- **Goal of the exercise**: Where a line below holds the string "list", count it; then give the total without any other words.
*** Information provided ***
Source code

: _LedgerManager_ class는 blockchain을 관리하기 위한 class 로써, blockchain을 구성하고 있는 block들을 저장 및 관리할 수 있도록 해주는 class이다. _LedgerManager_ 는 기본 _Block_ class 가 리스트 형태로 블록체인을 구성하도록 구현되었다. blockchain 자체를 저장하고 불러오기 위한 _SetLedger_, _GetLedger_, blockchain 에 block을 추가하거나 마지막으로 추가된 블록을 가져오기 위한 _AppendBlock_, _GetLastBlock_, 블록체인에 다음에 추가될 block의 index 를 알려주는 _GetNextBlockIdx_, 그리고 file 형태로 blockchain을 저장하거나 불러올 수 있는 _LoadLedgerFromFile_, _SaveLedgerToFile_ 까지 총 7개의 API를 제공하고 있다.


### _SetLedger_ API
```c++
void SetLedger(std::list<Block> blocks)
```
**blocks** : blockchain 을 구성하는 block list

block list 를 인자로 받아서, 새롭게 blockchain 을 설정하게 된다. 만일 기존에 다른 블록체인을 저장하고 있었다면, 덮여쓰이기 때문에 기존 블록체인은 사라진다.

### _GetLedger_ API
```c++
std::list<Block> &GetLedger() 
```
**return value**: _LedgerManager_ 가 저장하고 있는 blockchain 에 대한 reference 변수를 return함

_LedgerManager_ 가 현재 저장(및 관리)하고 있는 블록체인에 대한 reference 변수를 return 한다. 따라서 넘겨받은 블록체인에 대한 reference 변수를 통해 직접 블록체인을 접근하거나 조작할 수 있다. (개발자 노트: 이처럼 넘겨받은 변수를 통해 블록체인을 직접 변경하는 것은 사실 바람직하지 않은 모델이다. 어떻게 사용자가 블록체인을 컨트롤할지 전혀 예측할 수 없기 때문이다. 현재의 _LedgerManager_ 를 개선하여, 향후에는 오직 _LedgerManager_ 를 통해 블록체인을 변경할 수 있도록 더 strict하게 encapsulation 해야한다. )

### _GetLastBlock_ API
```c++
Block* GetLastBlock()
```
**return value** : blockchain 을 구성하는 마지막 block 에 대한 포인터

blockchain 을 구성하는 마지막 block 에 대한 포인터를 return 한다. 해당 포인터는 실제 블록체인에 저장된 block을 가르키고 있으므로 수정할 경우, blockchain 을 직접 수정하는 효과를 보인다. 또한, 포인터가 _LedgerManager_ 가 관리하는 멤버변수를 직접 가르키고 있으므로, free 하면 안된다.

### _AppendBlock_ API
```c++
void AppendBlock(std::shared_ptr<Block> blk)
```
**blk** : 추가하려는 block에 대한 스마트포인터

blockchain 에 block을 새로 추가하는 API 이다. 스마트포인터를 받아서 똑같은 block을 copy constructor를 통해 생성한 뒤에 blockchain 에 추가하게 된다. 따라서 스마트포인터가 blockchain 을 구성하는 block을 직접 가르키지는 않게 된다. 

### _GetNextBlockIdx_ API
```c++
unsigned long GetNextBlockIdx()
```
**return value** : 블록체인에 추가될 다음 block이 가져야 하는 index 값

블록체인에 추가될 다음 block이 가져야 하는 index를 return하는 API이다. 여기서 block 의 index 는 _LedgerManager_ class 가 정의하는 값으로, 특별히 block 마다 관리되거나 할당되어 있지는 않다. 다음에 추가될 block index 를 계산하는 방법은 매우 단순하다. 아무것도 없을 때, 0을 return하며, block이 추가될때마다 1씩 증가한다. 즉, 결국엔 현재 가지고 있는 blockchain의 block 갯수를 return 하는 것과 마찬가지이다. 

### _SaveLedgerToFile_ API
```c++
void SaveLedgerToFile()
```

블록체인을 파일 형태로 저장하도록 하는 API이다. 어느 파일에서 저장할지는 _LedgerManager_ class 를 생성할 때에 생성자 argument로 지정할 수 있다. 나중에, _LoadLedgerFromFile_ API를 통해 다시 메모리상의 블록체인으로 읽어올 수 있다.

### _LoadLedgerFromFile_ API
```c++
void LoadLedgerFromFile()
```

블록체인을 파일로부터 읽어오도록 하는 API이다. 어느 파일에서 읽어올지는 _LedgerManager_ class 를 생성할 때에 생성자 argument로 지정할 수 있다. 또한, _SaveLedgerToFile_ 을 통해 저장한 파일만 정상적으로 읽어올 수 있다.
*** End of Information provided ***
- **Task response**: 4